* EXERCISE DESCRIPTION
Work out how many lines in the entries below include the word "width". Give nothing but the number.

* EXTRACTED RECORDS
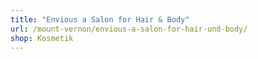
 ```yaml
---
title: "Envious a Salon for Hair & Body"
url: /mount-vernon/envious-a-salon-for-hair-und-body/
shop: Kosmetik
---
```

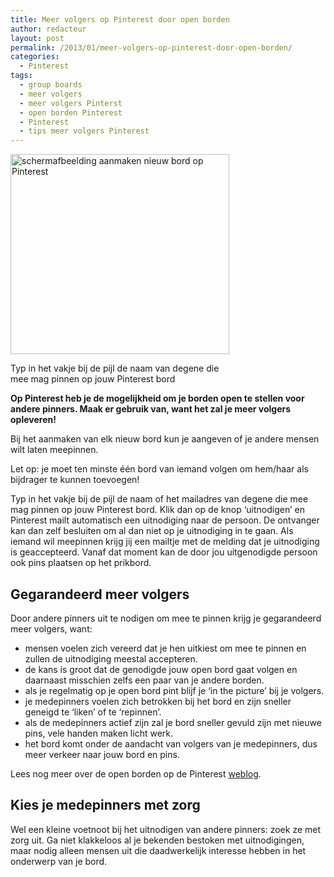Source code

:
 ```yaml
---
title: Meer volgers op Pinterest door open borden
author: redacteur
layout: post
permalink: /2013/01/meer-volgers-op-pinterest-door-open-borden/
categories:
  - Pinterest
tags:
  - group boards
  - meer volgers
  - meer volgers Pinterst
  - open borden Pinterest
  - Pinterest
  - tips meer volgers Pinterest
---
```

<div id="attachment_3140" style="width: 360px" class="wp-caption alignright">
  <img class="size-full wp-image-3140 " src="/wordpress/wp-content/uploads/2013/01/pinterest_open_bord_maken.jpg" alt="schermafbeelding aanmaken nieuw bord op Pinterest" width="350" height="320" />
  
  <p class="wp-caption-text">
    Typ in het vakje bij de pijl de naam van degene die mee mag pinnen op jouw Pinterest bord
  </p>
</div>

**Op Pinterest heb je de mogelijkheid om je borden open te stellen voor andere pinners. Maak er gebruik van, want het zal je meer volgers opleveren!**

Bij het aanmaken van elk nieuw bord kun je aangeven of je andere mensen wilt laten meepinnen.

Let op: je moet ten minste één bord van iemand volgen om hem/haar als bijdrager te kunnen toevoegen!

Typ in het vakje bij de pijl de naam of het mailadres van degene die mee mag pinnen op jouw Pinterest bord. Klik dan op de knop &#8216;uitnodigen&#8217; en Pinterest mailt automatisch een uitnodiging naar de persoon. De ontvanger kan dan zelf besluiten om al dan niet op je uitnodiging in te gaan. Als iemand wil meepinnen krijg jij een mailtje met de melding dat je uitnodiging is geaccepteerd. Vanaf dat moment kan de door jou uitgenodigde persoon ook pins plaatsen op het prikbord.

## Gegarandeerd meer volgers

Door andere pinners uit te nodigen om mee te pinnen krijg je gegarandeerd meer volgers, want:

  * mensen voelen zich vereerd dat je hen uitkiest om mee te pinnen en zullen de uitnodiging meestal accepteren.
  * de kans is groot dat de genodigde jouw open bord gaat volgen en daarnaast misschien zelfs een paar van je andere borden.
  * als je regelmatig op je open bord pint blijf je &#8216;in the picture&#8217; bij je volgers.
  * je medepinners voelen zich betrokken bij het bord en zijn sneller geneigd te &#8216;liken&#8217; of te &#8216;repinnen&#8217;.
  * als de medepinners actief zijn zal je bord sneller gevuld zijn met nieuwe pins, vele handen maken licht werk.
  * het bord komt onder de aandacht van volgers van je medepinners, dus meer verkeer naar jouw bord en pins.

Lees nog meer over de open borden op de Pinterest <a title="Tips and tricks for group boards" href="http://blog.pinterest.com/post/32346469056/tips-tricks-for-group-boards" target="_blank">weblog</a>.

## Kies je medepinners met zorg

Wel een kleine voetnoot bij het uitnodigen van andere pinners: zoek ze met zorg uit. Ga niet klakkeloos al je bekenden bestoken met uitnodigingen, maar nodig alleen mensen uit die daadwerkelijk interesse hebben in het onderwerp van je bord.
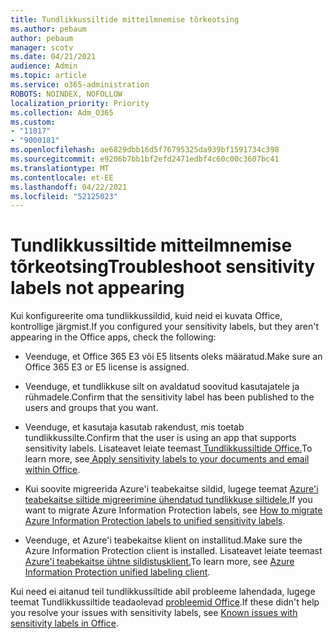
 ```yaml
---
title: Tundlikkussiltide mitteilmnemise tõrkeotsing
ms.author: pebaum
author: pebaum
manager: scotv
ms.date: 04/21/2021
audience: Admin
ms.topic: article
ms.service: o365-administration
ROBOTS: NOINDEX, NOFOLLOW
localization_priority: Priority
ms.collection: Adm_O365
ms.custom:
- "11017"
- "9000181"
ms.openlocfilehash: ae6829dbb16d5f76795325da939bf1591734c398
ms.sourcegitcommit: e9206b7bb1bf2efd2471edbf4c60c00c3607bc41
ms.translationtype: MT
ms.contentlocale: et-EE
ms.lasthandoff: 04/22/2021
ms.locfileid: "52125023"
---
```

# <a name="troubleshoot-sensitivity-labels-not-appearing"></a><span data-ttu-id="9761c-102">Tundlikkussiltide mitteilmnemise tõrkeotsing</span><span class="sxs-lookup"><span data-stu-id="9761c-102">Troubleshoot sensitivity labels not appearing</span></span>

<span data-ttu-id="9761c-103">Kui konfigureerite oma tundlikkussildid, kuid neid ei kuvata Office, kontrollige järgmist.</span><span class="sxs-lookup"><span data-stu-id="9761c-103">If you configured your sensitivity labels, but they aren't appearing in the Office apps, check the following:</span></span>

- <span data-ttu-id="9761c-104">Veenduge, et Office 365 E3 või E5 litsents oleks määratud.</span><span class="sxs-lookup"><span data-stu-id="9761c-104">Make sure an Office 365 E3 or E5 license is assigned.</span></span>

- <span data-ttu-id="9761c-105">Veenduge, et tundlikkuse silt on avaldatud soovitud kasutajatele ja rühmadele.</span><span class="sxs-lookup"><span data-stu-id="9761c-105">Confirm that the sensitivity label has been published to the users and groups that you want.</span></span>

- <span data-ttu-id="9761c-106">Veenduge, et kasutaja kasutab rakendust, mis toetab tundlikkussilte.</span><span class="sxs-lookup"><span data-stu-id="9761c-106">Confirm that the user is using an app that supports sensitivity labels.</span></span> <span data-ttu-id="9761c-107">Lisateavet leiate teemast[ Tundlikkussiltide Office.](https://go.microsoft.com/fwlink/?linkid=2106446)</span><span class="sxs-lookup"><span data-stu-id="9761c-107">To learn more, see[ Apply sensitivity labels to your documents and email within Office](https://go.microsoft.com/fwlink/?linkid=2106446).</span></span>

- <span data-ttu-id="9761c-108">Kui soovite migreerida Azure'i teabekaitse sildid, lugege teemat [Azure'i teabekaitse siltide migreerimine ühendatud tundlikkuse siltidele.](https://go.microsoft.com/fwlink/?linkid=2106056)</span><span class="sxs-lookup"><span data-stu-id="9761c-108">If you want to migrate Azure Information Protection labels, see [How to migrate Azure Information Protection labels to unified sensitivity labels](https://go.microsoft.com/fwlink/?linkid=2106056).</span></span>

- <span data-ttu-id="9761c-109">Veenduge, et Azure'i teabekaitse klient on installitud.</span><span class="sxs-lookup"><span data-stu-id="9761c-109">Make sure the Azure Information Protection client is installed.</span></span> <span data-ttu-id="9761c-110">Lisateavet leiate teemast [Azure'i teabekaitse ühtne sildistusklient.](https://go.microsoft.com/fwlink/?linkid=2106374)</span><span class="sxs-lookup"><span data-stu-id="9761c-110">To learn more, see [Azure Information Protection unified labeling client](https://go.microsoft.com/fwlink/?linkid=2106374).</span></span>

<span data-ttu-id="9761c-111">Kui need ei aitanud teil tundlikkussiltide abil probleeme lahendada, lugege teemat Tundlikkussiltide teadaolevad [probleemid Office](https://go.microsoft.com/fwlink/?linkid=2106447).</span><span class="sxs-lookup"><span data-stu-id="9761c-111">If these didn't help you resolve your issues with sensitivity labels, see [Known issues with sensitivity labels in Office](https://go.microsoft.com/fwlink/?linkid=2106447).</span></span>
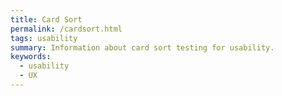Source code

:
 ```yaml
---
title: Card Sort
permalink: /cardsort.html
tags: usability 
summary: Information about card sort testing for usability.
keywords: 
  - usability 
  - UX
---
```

* RESPONSE AREA
2